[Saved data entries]
****
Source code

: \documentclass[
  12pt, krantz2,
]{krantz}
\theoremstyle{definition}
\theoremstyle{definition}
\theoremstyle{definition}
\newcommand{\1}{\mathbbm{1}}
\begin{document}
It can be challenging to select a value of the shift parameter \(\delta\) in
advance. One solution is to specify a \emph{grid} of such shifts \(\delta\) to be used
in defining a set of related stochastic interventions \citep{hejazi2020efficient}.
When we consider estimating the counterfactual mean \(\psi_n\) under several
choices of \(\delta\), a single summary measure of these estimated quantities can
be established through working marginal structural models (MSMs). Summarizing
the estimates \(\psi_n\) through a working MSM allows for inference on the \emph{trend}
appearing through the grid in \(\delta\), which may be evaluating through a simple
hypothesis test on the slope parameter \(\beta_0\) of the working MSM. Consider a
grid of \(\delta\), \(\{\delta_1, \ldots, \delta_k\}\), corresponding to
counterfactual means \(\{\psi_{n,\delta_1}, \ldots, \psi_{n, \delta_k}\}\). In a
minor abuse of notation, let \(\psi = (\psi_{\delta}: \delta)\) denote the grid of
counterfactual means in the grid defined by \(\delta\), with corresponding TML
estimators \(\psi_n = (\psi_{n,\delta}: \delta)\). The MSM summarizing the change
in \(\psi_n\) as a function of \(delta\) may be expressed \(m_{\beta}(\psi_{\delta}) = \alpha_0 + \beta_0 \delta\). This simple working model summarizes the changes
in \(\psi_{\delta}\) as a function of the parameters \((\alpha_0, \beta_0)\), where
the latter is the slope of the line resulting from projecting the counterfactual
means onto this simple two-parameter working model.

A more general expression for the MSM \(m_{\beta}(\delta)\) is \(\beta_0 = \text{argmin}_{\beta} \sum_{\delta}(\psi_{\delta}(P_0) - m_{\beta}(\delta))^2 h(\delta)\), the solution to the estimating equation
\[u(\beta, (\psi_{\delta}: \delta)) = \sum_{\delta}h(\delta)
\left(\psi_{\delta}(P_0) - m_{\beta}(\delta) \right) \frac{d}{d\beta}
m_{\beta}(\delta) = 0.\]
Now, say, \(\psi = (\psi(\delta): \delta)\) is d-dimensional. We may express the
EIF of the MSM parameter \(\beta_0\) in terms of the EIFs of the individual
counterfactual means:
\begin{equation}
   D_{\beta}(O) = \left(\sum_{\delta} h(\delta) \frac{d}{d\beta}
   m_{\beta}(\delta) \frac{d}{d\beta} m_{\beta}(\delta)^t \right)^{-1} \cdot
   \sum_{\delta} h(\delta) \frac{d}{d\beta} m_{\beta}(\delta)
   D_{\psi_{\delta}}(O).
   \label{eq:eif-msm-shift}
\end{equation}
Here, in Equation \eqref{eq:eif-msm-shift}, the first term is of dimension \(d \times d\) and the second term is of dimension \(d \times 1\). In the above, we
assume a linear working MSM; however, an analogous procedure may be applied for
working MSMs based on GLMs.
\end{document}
****
*Your goal*.
Each entry shown above must be retyped word for word.

*Task answer*.
Source code

: \documentclass[
  12pt, krantz2,
]{krantz}
\theoremstyle{definition}
\theoremstyle{definition}
\theoremstyle{definition}
\newcommand{\1}{\mathbbm{1}}
\begin{document}
It can be challenging to select a value of the shift parameter \(\delta\) in
advance. One solution is to specify a \emph{grid} of such shifts \(\delta\) to be used
in defining a set of related stochastic interventions \citep{hejazi2020efficient}.
When we consider estimating the counterfactual mean \(\psi_n\) under several
choices of \(\delta\), a single summary measure of these estimated quantities can
be established through working marginal structural models (MSMs). Summarizing
the estimates \(\psi_n\) through a working MSM allows for inference on the \emph{trend}
appearing through the grid in \(\delta\), which may be evaluating through a simple
hypothesis test on the slope parameter \(\beta_0\) of the working MSM. Consider a
grid of \(\delta\), \(\{\delta_1, \ldots, \delta_k\}\), corresponding to
counterfactual means \(\{\psi_{n,\delta_1}, \ldots, \psi_{n, \delta_k}\}\). In a
minor abuse of notation, let \(\psi = (\psi_{\delta}: \delta)\) denote the grid of
counterfactual means in the grid defined by \(\delta\), with corresponding TML
estimators \(\psi_n = (\psi_{n,\delta}: \delta)\). The MSM summarizing the change
in \(\psi_n\) as a function of \(delta\) may be expressed \(m_{\beta}(\psi_{\delta}) = \alpha_0 + \beta_0 \delta\). This simple working model summarizes the changes
in \(\psi_{\delta}\) as a function of the parameters \((\alpha_0, \beta_0)\), where
the latter is the slope of the line resulting from projecting the counterfactual
means onto this simple two-parameter working model.

A more general expression for the MSM \(m_{\beta}(\delta)\) is \(\beta_0 = \text{argmin}_{\beta} \sum_{\delta}(\psi_{\delta}(P_0) - m_{\beta}(\delta))^2 h(\delta)\), the solution to the estimating equation
\[u(\beta, (\psi_{\delta}: \delta)) = \sum_{\delta}h(\delta)
\left(\psi_{\delta}(P_0) - m_{\beta}(\delta) \right) \frac{d}{d\beta}
m_{\beta}(\delta) = 0.\]
Now, say, \(\psi = (\psi(\delta): \delta)\) is d-dimensional. We may express the
EIF of the MSM parameter \(\beta_0\) in terms of the EIFs of the individual
counterfactual means:
\begin{equation}
   D_{\beta}(O) = \left(\sum_{\delta} h(\delta) \frac{d}{d\beta}
   m_{\beta}(\delta) \frac{d}{d\beta} m_{\beta}(\delta)^t \right)^{-1} \cdot
   \sum_{\delta} h(\delta) \frac{d}{d\beta} m_{\beta}(\delta)
   D_{\psi_{\delta}}(O).
   \label{eq:eif-msm-shift}
\end{equation}
Here, in Equation \eqref{eq:eif-msm-shift}, the first term is of dimension \(d \times d\) and the second term is of dimension \(d \times 1\). In the above, we
assume a linear working MSM; however, an analogous procedure may be applied for
working MSMs based on GLMs.
\end{document}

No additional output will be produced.